- Opening Delimiter -

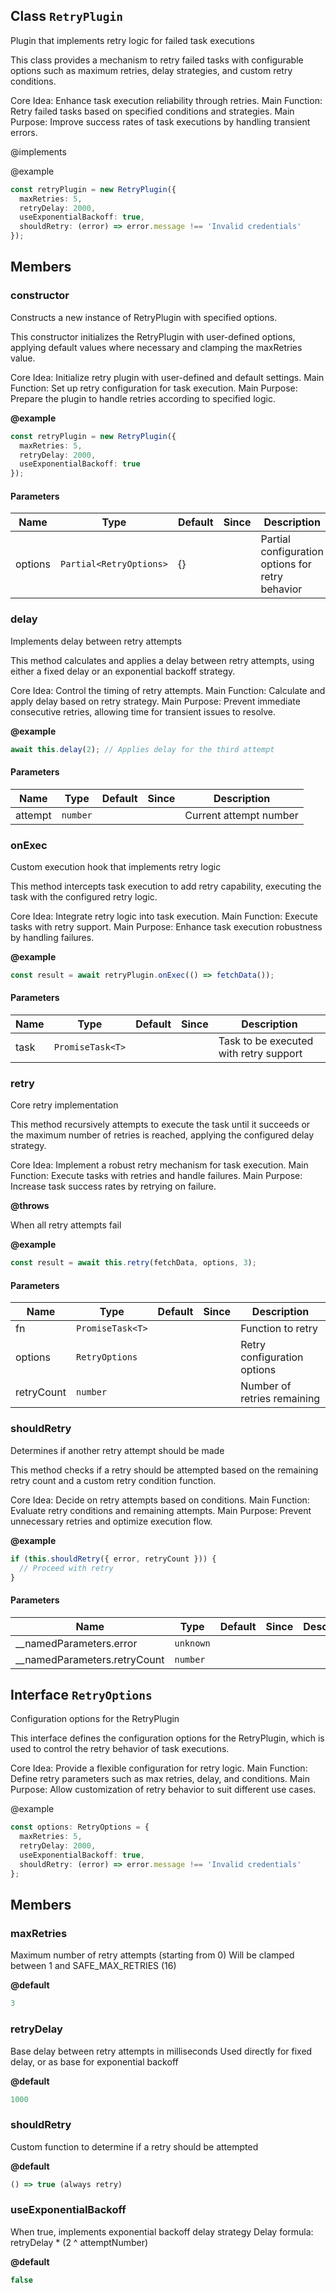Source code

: ## Class `RetryPlugin`
Plugin that implements retry logic for failed task executions

This class provides a mechanism to retry failed tasks with configurable
options such as maximum retries, delay strategies, and custom retry conditions.

Core Idea: Enhance task execution reliability through retries.
Main Function: Retry failed tasks based on specified conditions and strategies.
Main Purpose: Improve success rates of task executions by handling transient errors.

@implements 


@example 

```typescript
const retryPlugin = new RetryPlugin({
  maxRetries: 5,
  retryDelay: 2000,
  useExponentialBackoff: true,
  shouldRetry: (error) => error.message !== 'Invalid credentials'
});
```


## Members

### constructor
Constructs a new instance of RetryPlugin with specified options.

This constructor initializes the RetryPlugin with user-defined options,
applying default values where necessary and clamping the maxRetries value.

Core Idea: Initialize retry plugin with user-defined and default settings.
Main Function: Set up retry configuration for task execution.
Main Purpose: Prepare the plugin to handle retries according to specified logic.

**@example** 

```typescript
const retryPlugin = new RetryPlugin({
  maxRetries: 5,
  retryDelay: 2000,
  useExponentialBackoff: true
});
```


#### Parameters
| Name | Type | Default | Since | Description |
|------|------|---------|-------|------------|
|  options  | `Partial<RetryOptions>` | {} |  | Partial configuration options for retry behavior  |


### delay
Implements delay between retry attempts

This method calculates and applies a delay between retry attempts,
using either a fixed delay or an exponential backoff strategy.

Core Idea: Control the timing of retry attempts.
Main Function: Calculate and apply delay based on retry strategy.
Main Purpose: Prevent immediate consecutive retries, allowing time for transient issues to resolve.

**@example** 

```typescript
await this.delay(2); // Applies delay for the third attempt
```


#### Parameters
| Name | Type | Default | Since | Description |
|------|------|---------|-------|------------|
|  attempt  | `number` |  |  | Current attempt number  |


### onExec
Custom execution hook that implements retry logic

This method intercepts task execution to add retry capability,
executing the task with the configured retry logic.

Core Idea: Integrate retry logic into task execution.
Main Function: Execute tasks with retry support.
Main Purpose: Enhance task execution robustness by handling failures.

**@example** 

```typescript
const result = await retryPlugin.onExec(() => fetchData());
```


#### Parameters
| Name | Type | Default | Since | Description |
|------|------|---------|-------|------------|
|  task  | `PromiseTask<T>` |  |  | Task to be executed with retry support  |


### retry
Core retry implementation

This method recursively attempts to execute the task until it succeeds
or the maximum number of retries is reached, applying the configured delay strategy.

Core Idea: Implement a robust retry mechanism for task execution.
Main Function: Execute tasks with retries and handle failures.
Main Purpose: Increase task success rates by retrying on failure.

**@throws** 

When all retry attempts fail

**@example** 

```typescript
const result = await this.retry(fetchData, options, 3);
```


#### Parameters
| Name | Type | Default | Since | Description |
|------|------|---------|-------|------------|
|  fn  | `PromiseTask<T>` |  |  | Function to retry  |
|  options  | `RetryOptions` |  |  | Retry configuration options  |
|  retryCount  | `number` |  |  | Number of retries remaining  |


### shouldRetry
Determines if another retry attempt should be made

This method checks if a retry should be attempted based on the
remaining retry count and a custom retry condition function.

Core Idea: Decide on retry attempts based on conditions.
Main Function: Evaluate retry conditions and remaining attempts.
Main Purpose: Prevent unnecessary retries and optimize execution flow.

**@example** 

```typescript
if (this.shouldRetry({ error, retryCount })) {
  // Proceed with retry
}
```


#### Parameters
| Name | Type | Default | Since | Description |
|------|------|---------|-------|------------|
|  __namedParameters.error  | `unknown` |  |  |   |
|  __namedParameters.retryCount  | `number` |  |  |   |


## Interface `RetryOptions`
Configuration options for the RetryPlugin

This interface defines the configuration options for the RetryPlugin,
which is used to control the retry behavior of task executions.

Core Idea: Provide a flexible configuration for retry logic.
Main Function: Define retry parameters such as max retries, delay, and conditions.
Main Purpose: Allow customization of retry behavior to suit different use cases.

@example 

```typescript
const options: RetryOptions = {
  maxRetries: 5,
  retryDelay: 2000,
  useExponentialBackoff: true,
  shouldRetry: (error) => error.message !== 'Invalid credentials'
};
```


## Members

### maxRetries
Maximum number of retry attempts (starting from 0)
Will be clamped between 1 and SAFE_MAX_RETRIES (16)

**@default** 

```ts
3
```




### retryDelay
Base delay between retry attempts in milliseconds
Used directly for fixed delay, or as base for exponential backoff

**@default** 

```ts
1000
```




### shouldRetry
Custom function to determine if a retry should be attempted

**@default** 

```ts
() => true (always retry)
```




### useExponentialBackoff
When true, implements exponential backoff delay strategy
Delay formula: retryDelay * (2 ^ attemptNumber)

**@default** 

```ts
false
```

- Closing Delimiter -

## WHAT THIS TASK INVOLVES
Your reply should be the lines of the records from the start through the line with "options such as", copied word for word, pictures omitted.

## SOLUTION TO THE EXERCISE
Source code

: ## Class `RetryPlugin`
Plugin that implements retry logic for failed task executions

This class provides a mechanism to retry failed tasks with configurable
options such as maximum retries, delay strategies, and custom retry conditions.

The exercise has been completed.